There have been high profile uber-public data leaks before LAPSUS$, but I don't think many have been married to a "business model" like this. E.g., Epik got hacked, but that was ideological. Same with Hacking Team, Equation Group, arguably all of Snowden's stuff. LulzSec was infamous for just doing things for fun, not for cash.
I don't see the novelty. This was already happening in the 90s, and it fell out of favour only because interacting with the victim is risky: like in the movies, the second call you make to the family, after kidnapping somebody, will have the authorities listening in. Shopping data around the underground is much less likely to attract attention. The fact these guys prefer to go back to basics imho is a sign of inexperience or extreme certainty they won't suffer consequences (i.e. because they're unreachable by US authorities).
So there is plenty of open guides on running a server, locking down a single server, but I do not know of guides for locking down an organisation - basically the RFC on how to run a SOC/Noc. Does such a thing exist?
I am not looking for a white paper on Cisco network monitoring but ... somethining opinionated. A blank sheet of paper approach that would only have Fido access, maybe limited to openBSD or whatever.
Something that as a small company one could build something not embarrassing.
Our strategy as a startup (<10 employees) is to operate as if our entire infrastructure can disappear instantly. 99% of what we need to rebuild lives in git, which is extremely resilient considering the number of pcs and build machines involved with recent checkouts.
We do not store any customer secrets or other PII that could actually require a breach disclosure. At the end of the day it would just be a stupid messy fight with the hackers and then we'd be back in business the following on a clean azure tenant.
Trying to run your business like some perfect unhackable thing is probably not sustainable, especially if you are small. The next best thing is limiting blast radius and making sure you can pick yourself up off the floor quickly enough.
>The activity we have observed has been attributed to a threat group that Microsoft tracks as DEV-0537, also known as LAPSUS$
i guess nothing leaves redmond before getting hit with the marketing sugar stick.
>Unlike most activity groups that stay under the radar, DEV-0537 doesn’t seem to cover its tracks.
yes, its almost as though the pending narrative of the insidious black hat hacker we're trying to spin is proving difficult from the get go.
>Microsoft also found instances where the group successfully gained access to target organizations through recruited employees
so the downside to "bullshit jobs" is they become a threat vector. the countermeasure is to pay more and offer better benefits or...do what Okta did and just ignore the whole thing while players like Cloudflare try to stack the fallout squarely on you, and players like Microsoft try to make a buck off a crisis you cant handle.
Suppose a hacker group get their hands on a valuable exploit.

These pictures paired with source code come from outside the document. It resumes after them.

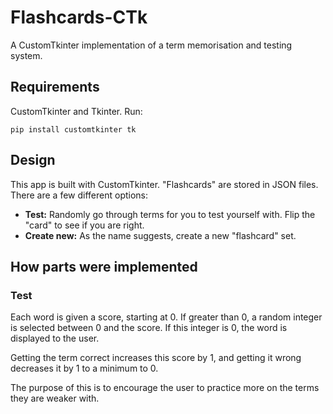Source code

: # Flashcards-CTk
A CustomTkinter implementation of a term memorisation and testing system.

## Requirements
CustomTkinter and Tkinter. Run:
```
pip install customtkinter tk
```

## Design
This app is built with CustomTkinter. "Flashcards" are stored in JSON files. There are a few different options:
- **Test:** Randomly go through terms for you to test yourself with. Flip the "card" to see if you are right.
- **Create new:** As the name suggests, create a new "flashcard" set.

## How parts were implemented
### Test
Each word is given a score, starting at 0. If greater than 0, a random integer is selected between 0 and the score. If this integer is 0, the word is displayed to the user.

Getting the term correct increases this score by 1, and getting it wrong decreases it by 1 to a minimum to 0.

The purpose of this is to encourage the user to practice more on the terms they are weaker with.
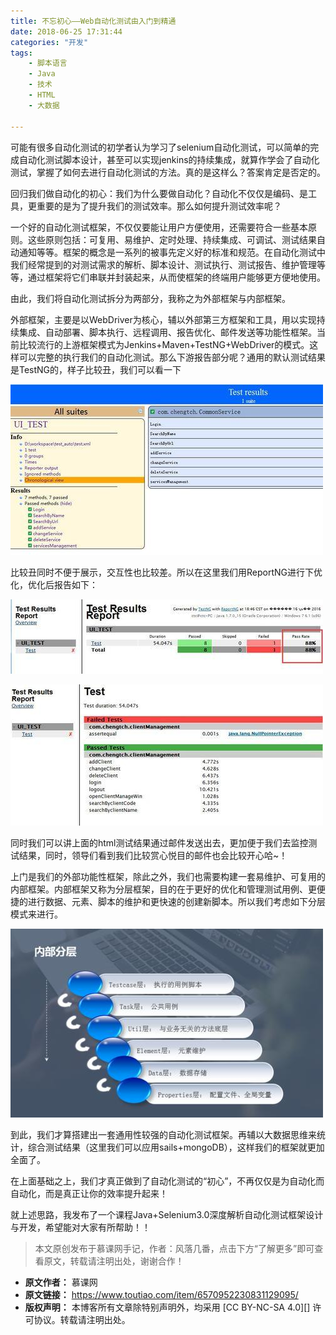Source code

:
 ```yaml
---
title: 不忘初心——Web自动化测试由入门到精通
date: 2018-06-25 17:31:44
categories: "开发"
tags:
	- 脚本语言
	- Java
	- 技术
	- HTML
	- 大数据

---
```


可能有很多自动化测试的初学者认为学习了selenium自动化测试，可以简单的完成自动化测试脚本设计，甚至可以实现jenkins的持续集成，就算作学会了自动化测试，掌握了如何去进行自动化测试的方法。真的是这样么？答案肯定是否定的。

回归我们做自动化的初心：我们为什么要做自动化？自动化不仅仅是编码、是工具，更重要的是为了提升我们的测试效率。那么如何提升测试效率呢？

一个好的自动化测试框架，不仅仅要能让用户方便使用，还需要符合一些基本原则。这些原则包括：可复用、易维护、定时处理、持续集成、可调试、测试结果自动通知等等。框架的概念是一系列的被事先定义好的标准和规范。在自动化测试中我们经常提到的对测试需求的解析、脚本设计、测试执行、测试报告、维护管理等等，通过框架将它们串联并封装起来，从而使框架的终端用户能够更方便地使用。

由此，我们将自动化测试拆分为两部分，我称之为外部框架与内部框架。

外部框架，主要是以WebDriver为核心，辅以外部第三方框架和工具，用以实现持续集成、自动部署、脚本执行、远程调用、报告优化、邮件发送等功能性框架。当前比较流行的上游框架模式为Jenkins+Maven+TestNG+WebDriver的模式。这样可以完整的执行我们的自动化测试。那么下游报告部分呢？通用的默认测试结果是TestNG的，样子比较丑，我们可以看一下

![不忘初心——Web自动化测试由入门到精通][Web]

比较丑同时不便于展示，交互性也比较差。所以在这里我们用ReportNG进行下优化，优化后报告如下：

![不忘初心——Web自动化测试由入门到精通][Web 1]

![不忘初心——Web自动化测试由入门到精通][Web 2]

同时我们可以讲上面的html测试结果通过邮件发送出去，更加便于我们去监控测试结果，同时，领导们看到我们比较赏心悦目的邮件也会比较开心哈~！

上门是我们的外部功能性框架，除此之外，我们也需要构建一套易维护、可复用的内部框架。内部框架又称为分层框架，目的在于更好的优化和管理测试用例、更便捷的进行数据、元素、脚本的维护和更快速的创建新脚本。所以我们考虑如下分层模式来进行。

![不忘初心——Web自动化测试由入门到精通][Web 3]

到此，我们才算搭建出一套通用性较强的自动化测试框架。再辅以大数据思维来统计，综合测试结果（这里我们可以应用sails+mongoDB），这样我们的框架就更加全面了。

在上面基础之上，我们才真正做到了自动化测试的“初心”，不再仅仅是为自动化而自动化，而是真正让你的效率提升起来！

就上述思路，我发布了一个课程Java+Selenium3.0深度解析自动化测试框架设计与开发，希望能对大家有所帮助！！

> 本文原创发布于慕课网手记，作者：风落几番，点击下方“了解更多”即可查看原文，转载请注明出处，谢谢合作！


[Web]: static/resources/crawler/UAE6-VBYE-UYVQ.jpg
[Web 1]: static/resources/crawler/AQ2A-VBEJ-YE73.jpg
[Web 2]: static/resources/crawler/Z2AE-FFEE-NIVN.jpg
[Web 3]: static/resources/crawler/NUUU-NZBI-BAZR.jpg
 *  **原文作者：** 慕课网
 *  **原文链接：** https://www.toutiao.com/item/6570952230831129095/
 *  **版权声明：** 本博客所有文章除特别声明外，均采用 [CC BY-NC-SA 4.0][] 许可协议。转载请注明出处。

They are like LAPSUS$ and are going to make the exploit public access, but also want to make some $. I wonder if the following scheme is theoretically possible:
1. Put the encrypted exploit file into some kind of Blockchain
2. Create a crypto wallet and announce a fundraising
3. As soon as the sum on the wallet reaches, say, $5M, the exploit is automatically and consensually decrypted by the Blockchain system and released to the public.
Exactly right, this is why a market for assassination is unlikely to ever really emerge as a result of blockchain tech. People seem to forget that the only reason it works is because of the structured aligning of potentially competing objectives. There really isn't a way to decentralize an escrow service... I mean, you could try to leverage all the participant's competing interests - but that is a massive presumption and it doesn't even address the question of how. Not through PoW, because turtles all the way down, and not through PoS, because lol Ripple.
I agree with you, but hackers sell exploits to others all the time? One can never be sure that hackers gonna send the actual exploit. You're right the scheme does not protect from that, my initial shower thought was more about the "release to the public" part, so the public can be certain about they will get something when the amount on the crypto wallet hits the threshold.
So, whether a blockchain is used or not, there's no way to know that I'll get what I paid for or an empty text file.
So the blockchain serves no purpose in this instance.
Asking people to send you money, and them trusting you'll send them the exploit is exactly the same and no blockchain is needed (except maybe the bitcoin one, since of course you don't want to use paypal)
Assuming you can establish a zero trust, publicly declared swap of crypto for said key... A smart contract could be established to act like a bounty program for this purpose and could be re-used for sharing other secrets.
You are basically asking me to send you $5M for a car (the exploit) supposedly parked into a garage (the encrypted exploit) whose location is stored on the blockchain (the encryption key).
At the time of me sending you $5M, I do not know whether or not there actually is a car in this garage.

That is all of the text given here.